Work instruction:
Read the lines below and count those that have the word "Python". Respond with the number only.

------------------------

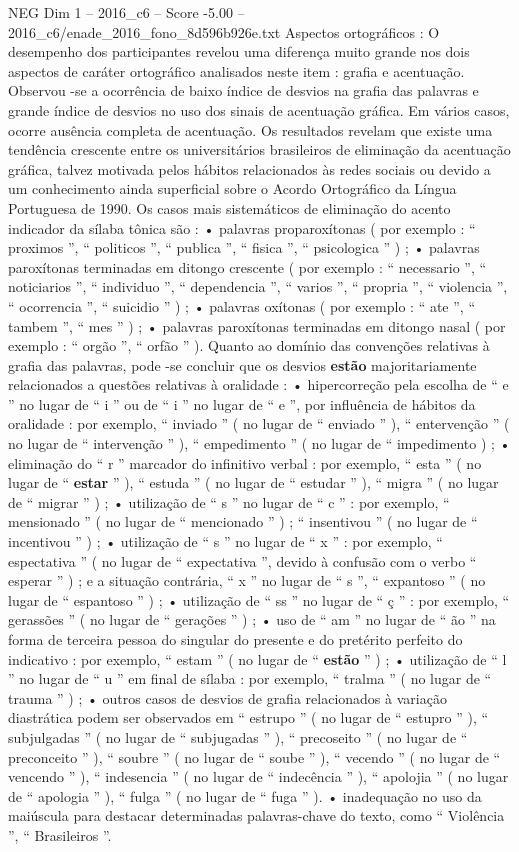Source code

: \begin{textsample}{NEG Dim 1 – 2016\_c6 – Score -5.00 – 2016\_c6/enade\_2016\_fono\_8d596b926e.txt}
Aspectos ortográficos : O desempenho dos participantes revelou uma diferença muito grande nos dois aspectos de caráter ortográfico analisados neste item : grafia e acentuação.
Observou -se a ocorrência de baixo índice de desvios na grafia das palavras e grande índice de desvios no uso dos sinais de acentuação gráfica.
Em vários casos, ocorre ausência completa de acentuação.
Os resultados revelam que existe uma tendência crescente entre os universitários brasileiros de eliminação da acentuação gráfica, talvez motivada pelos hábitos relacionados às redes sociais ou devido a um conhecimento ainda superficial sobre o Acordo Ortográfico da Língua Portuguesa de 1990.
Os casos mais sistemáticos de eliminação do acento indicador da sílaba tônica são : • palavras proparoxítonas ( por exemplo : “ proximos ”, “ politicos ”, “ publica ”, “ fisica ”, “ psicologica ” ) ; • palavras paroxítonas terminadas em ditongo crescente ( por exemplo : “ necessario ”, “ noticiarios ”, “ individuo ”, “ dependencia ”, “ varios ”, “ propria ”, “ violencia ”, “ ocorrencia ”, “ suicidio ” ) ; • palavras oxítonas ( por exemplo : “ ate ”, “ tambem ”, “ mes ” ) ; • palavras paroxítonas terminadas em ditongo nasal ( por exemplo : “ orgão ”, “ orfão ” ).
Quanto ao domínio das convenções relativas à grafia das palavras, pode -se concluir que os desvios \textbf{estão} majoritariamente relacionados a questões relativas à oralidade : • hipercorreção pela escolha de “ e ” no lugar de “ i ” ou de “ i ” no lugar de “ e ”, por influência de hábitos da oralidade : por exemplo, “ inviado ” ( no lugar de “ enviado ” ), “ entervenção ” ( no lugar de “ intervenção ” ), “ empedimento ” ( no lugar de “ impedimento ) ; • eliminação do “ r ” marcador do infinitivo verbal : por exemplo, “ esta ” ( no lugar de “ \textbf{estar} ” ), “ estuda ” ( no lugar de “ estudar ” ), “ migra ” ( no lugar de “ migrar ” ) ; • utilização de “ s ” no lugar de “ c ” : por exemplo, “ mensionado ” ( no lugar de “ mencionado ” ) ; “ insentivou ” ( no lugar de “ incentivou ” ) ; • utilização de “ s ” no lugar de “ x ” : por exemplo, “ espectativa ” ( no lugar de “ expectativa ”, devido à confusão com o verbo “ esperar ” ) ; e a situação contrária, “ x ” no lugar de “ s ”, “ expantoso ” ( no lugar de “ espantoso ” ) ; • utilização de “ ss ” no lugar de “ ç ” : por exemplo, “ gerassões ” ( no lugar de “ gerações ” ) ; • uso de “ am ” no lugar de “ ão ” na forma de terceira pessoa do singular do presente e do pretérito perfeito do indicativo : por exemplo, “ estam ” ( no lugar de “ \textbf{estão} ” ) ; • utilização de “ l ” no lugar de “ u ” em final de sílaba : por exemplo, “ tralma ” ( no lugar de “ trauma ” ) ; • outros casos de desvios de grafia relacionados à variação diastrática podem ser observados em “ estrupo ” ( no lugar de “ estupro ” ), “ subjulgadas ” ( no lugar de “ subjugadas ” ), “ precoseito ” ( no lugar de “ preconceito ” ), “ soubre ” ( no lugar de “ soube ” ), “ vecendo ” ( no lugar de “ vencendo ” ), “ indesencia ” ( no lugar de “ indecência ” ), “ apolojia ” ( no lugar de “ apologia ” ), “ fulga ” ( no lugar de “ fuga ” ). • inadequação no uso da maiúscula para destacar determinadas palavras-chave do texto, como “ Violência ”, “ Brasileiros ”.

\end{textsample}
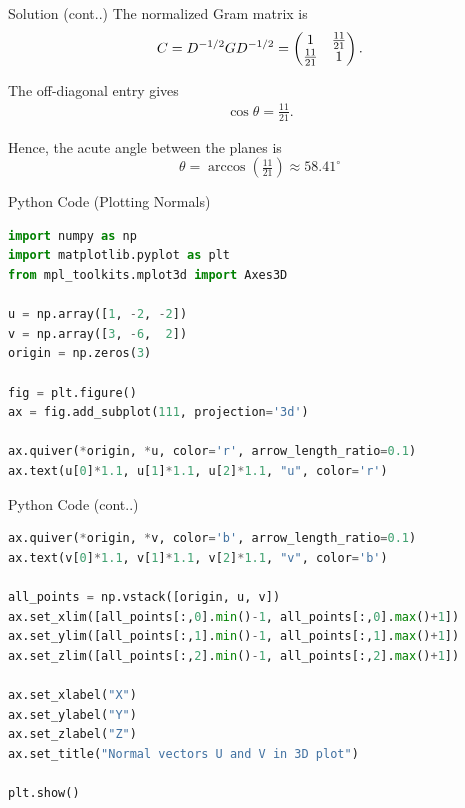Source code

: \documentclass{beamer}
\begin{document}
\begin{frame}{Solution (cont..)}
The normalized Gram matrix is
\begin{align}
C = D^{-1/2} G D^{-1/2} 
= \begin{pmatrix}1 & \tfrac{11}{21} \\ \tfrac{11}{21} & 1\end{pmatrix}.
\end{align}

The off-diagonal entry gives
\begin{align}
\cos\theta = \frac{11}{21}.
\end{align}

Hence, the acute angle between the planes is
\[
\boxed{\theta = \arccos\!\left(\tfrac{11}{21}\right) \approx 58.41^\circ}
\]
\end{frame}

\begin{frame}[fragile]{Python Code (Plotting Normals)}
\begin{lstlisting}[language=Python]
import numpy as np
import matplotlib.pyplot as plt
from mpl_toolkits.mplot3d import Axes3D

u = np.array([1, -2, -2])
v = np.array([3, -6,  2])
origin = np.zeros(3)

fig = plt.figure()
ax = fig.add_subplot(111, projection='3d')

ax.quiver(*origin, *u, color='r', arrow_length_ratio=0.1)
ax.text(u[0]*1.1, u[1]*1.1, u[2]*1.1, "u", color='r')
\end{lstlisting}
\end{frame}

\begin{frame}[fragile]{Python Code (cont..)}
\begin{lstlisting}[language=Python]
ax.quiver(*origin, *v, color='b', arrow_length_ratio=0.1)
ax.text(v[0]*1.1, v[1]*1.1, v[2]*1.1, "v", color='b')

all_points = np.vstack([origin, u, v])
ax.set_xlim([all_points[:,0].min()-1, all_points[:,0].max()+1])
ax.set_ylim([all_points[:,1].min()-1, all_points[:,1].max()+1])
ax.set_zlim([all_points[:,2].min()-1, all_points[:,2].max()+1])

ax.set_xlabel("X")
ax.set_ylabel("Y")
ax.set_zlabel("Z")
ax.set_title("Normal vectors U and V in 3D plot")

plt.show()
\end{lstlisting}
\end{frame}
\end{document}
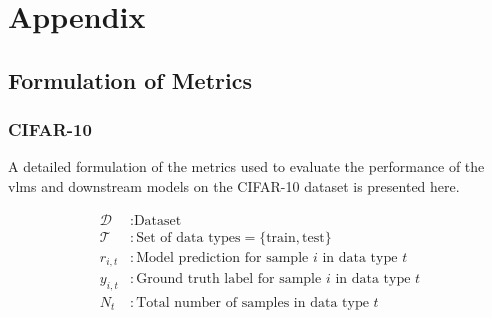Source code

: \documentclass[../ShajiS_RnDReport.tex]{subfiles}
\begin{document}
\section{Appendix}
\label{sec:appendix}





\subsection{Formulation of Metrics}

\subsubsection{CIFAR-10}
\label{sec:appendix:metrics:cifar10}
A detailed formulation of the metrics used to evaluate the performance of the \glspl{vlm} and downstream models on the CIFAR-10 dataset is presented here.

\begin{align*}
    \mathcal{D} &\colon \text{Dataset} \\
    \mathcal{T} &\colon \text{Set of data types} = \{\text{train}, \text{test}\} \\
    r_{i,t} &\colon \text{Model prediction for sample } i \text{ in data type } t \\
    y_{i,t} &\colon \text{Ground truth label for sample } i \text{ in data type } t \\
    N_t &\colon \text{Total number of samples in data type } t
\end{align*}
\end{document}
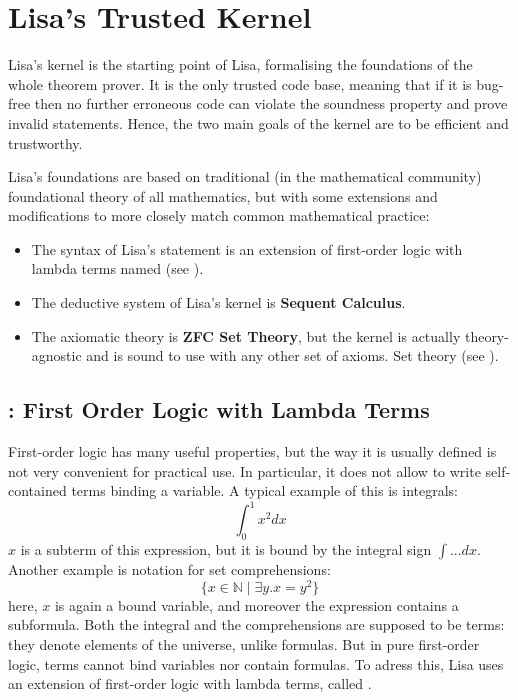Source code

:\chapter{Lisa's Trusted Kernel}
\label{chapt:kernel}
Lisa's kernel is the starting point of Lisa, formalising the foundations of the whole theorem prover. It is the only trusted code base, meaning that if it is bug-free then no further erroneous code can violate the soundness property and prove invalid statements. Hence, the two main goals of the kernel are to be efficient and trustworthy.

Lisa's foundations are based on traditional (in the mathematical community) foundational theory of all mathematics, but with some extensions and modifications to more closely match common mathematical practice:
\begin{itemize}
  \item The syntax of Lisa's statement is an extension of first-order logic with lambda terms named \textbf{\lambdafol} (see ).
  \item The deductive system of Lisa's kernel is \textbf{Sequent Calculus}.
  \item The axiomatic theory is \textbf{ZFC Set Theory}, but the kernel is actually theory-agnostic and is sound to use with any other set of axioms. Set theory (see ).
\end{itemize}

\section{\lambdafol: First Order Logic with Lambda Terms}
\label{sec:FOL}

First-order logic has many useful properties, but the way it is usually defined is not very convenient for practical use. In particular, it does not allow to write self-contained terms binding a variable. A typical example of this is integrals:
$$
\int_0^1 x^2 dx
$$
$x$ is a subterm of this expression, but it is bound by the integral sign $\int ... dx$. Another example is notation for set comprehensions:
$$
\lbrace x \in \mathbb N \mid \exists y. x = y^2 \rbrace
$$
here, $x$ is again a bound variable, and moreover the expression contains a subformula. Both the integral and the comprehensions are supposed to be terms: they denote elements of the universe, unlike formulas. But in pure first-order logic, terms cannot bind variables nor contain formulas. To adress this, Lisa uses an extension of first-order logic with lambda terms, called \lambdafol.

------------------------

Solved exercise:
4